⟨

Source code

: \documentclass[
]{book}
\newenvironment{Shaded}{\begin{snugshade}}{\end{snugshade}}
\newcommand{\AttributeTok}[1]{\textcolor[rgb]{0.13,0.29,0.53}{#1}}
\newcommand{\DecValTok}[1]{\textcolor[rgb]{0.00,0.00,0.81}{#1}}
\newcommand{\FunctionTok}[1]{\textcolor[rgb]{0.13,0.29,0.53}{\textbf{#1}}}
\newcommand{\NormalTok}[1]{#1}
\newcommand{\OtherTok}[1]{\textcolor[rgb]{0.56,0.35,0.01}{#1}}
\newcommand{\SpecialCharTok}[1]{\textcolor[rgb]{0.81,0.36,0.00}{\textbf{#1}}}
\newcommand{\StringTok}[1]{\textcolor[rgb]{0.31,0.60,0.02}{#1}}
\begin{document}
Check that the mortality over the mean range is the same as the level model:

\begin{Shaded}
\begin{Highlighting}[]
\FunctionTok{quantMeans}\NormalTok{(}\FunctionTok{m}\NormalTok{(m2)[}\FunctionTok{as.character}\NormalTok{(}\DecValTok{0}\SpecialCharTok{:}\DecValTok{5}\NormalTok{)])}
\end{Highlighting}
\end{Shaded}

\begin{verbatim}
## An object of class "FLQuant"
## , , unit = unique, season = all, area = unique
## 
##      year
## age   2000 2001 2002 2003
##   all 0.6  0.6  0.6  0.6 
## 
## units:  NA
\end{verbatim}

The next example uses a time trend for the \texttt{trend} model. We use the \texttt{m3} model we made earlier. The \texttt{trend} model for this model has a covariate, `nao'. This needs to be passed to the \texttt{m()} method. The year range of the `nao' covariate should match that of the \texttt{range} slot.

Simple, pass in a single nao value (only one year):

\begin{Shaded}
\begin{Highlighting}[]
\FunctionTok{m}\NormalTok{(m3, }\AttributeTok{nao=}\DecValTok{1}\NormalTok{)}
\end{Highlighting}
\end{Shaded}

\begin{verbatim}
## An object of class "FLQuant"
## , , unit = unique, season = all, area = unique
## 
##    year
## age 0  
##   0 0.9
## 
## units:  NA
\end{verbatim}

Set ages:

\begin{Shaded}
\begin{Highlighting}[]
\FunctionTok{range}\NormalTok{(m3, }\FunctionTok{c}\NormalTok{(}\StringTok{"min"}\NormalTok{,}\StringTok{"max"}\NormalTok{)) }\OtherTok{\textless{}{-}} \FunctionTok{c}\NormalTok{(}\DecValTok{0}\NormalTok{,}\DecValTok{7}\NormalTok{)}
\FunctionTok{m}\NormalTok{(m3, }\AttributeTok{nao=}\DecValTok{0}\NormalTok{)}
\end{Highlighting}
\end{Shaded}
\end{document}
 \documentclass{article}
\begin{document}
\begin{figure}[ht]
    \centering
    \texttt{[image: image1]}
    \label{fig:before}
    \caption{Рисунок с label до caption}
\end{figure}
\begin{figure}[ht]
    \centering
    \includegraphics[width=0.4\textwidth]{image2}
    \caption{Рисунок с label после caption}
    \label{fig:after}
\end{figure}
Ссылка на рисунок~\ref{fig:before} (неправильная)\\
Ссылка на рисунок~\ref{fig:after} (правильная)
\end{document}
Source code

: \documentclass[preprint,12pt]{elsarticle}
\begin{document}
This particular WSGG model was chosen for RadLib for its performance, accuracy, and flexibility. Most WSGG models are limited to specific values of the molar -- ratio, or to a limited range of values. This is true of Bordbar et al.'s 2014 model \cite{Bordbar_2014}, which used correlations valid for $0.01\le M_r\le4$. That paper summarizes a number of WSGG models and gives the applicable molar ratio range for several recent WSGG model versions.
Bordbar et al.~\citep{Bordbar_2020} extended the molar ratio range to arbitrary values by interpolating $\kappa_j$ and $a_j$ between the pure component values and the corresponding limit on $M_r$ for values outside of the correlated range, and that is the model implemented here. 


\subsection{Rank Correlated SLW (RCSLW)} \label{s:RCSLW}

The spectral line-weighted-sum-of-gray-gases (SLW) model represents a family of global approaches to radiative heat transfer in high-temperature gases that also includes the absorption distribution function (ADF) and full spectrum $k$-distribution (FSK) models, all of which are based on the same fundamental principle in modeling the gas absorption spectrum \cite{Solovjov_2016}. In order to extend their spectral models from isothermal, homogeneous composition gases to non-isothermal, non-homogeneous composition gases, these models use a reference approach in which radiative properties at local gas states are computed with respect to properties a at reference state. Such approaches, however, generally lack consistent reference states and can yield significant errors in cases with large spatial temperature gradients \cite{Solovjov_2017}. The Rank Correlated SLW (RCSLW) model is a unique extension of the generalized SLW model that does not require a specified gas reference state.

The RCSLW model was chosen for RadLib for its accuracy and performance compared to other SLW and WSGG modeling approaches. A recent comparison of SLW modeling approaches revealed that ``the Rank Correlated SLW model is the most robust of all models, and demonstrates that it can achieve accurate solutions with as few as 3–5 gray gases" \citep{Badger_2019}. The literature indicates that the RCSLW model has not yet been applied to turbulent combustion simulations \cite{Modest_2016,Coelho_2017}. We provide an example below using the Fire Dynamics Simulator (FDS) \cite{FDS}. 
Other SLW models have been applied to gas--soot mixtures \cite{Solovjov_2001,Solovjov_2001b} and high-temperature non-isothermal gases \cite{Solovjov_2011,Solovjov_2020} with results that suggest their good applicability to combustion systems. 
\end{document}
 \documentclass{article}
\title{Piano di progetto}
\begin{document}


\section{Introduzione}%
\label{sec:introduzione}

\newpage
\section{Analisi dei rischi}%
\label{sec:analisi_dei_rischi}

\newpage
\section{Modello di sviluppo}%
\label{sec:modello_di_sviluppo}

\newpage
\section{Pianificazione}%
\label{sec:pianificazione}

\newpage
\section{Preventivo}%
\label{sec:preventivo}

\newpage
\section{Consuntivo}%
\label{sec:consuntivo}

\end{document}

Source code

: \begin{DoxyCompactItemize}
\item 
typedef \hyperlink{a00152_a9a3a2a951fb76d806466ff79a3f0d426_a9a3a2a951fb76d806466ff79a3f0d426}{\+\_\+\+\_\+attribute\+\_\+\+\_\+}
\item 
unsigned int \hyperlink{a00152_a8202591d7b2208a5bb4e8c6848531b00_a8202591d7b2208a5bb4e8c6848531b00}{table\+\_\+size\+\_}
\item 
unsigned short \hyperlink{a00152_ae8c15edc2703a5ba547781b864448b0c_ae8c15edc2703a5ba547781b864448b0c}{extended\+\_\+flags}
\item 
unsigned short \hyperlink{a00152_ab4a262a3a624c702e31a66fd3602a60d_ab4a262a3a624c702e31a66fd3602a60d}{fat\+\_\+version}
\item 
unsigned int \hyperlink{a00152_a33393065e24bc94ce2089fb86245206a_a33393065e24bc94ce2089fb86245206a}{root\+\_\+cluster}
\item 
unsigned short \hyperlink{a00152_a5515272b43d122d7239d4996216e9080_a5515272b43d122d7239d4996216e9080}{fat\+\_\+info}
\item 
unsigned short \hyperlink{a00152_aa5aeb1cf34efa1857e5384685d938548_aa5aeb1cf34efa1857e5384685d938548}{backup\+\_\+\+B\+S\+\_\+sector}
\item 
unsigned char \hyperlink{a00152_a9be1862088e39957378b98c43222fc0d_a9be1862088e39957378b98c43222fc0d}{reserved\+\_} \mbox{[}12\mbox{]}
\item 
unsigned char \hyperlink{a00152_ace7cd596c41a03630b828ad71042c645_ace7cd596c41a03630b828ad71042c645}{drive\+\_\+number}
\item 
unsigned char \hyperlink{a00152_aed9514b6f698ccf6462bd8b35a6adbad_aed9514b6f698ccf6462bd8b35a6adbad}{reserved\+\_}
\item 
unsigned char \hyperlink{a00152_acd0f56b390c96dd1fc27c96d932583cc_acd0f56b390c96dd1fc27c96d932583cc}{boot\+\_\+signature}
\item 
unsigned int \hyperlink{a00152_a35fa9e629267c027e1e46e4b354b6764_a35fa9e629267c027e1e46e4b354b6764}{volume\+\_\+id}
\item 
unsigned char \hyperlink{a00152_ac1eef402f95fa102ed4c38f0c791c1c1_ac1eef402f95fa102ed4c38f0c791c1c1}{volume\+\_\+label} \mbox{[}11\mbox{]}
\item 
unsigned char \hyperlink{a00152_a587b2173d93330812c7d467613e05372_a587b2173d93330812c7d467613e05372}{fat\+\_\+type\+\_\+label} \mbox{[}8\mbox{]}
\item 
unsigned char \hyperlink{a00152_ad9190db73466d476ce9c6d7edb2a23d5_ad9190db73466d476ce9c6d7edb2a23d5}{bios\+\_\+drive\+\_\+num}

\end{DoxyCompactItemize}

⟩

◆ **TASK DETAILS**: Search the entries for the string "after" and collect each line that has it.

◆ **SOLUTION FOR THIS PROBLEM**:
    \label{fig:after}
Ссылка на рисунок~\ref{fig:after} (правильная)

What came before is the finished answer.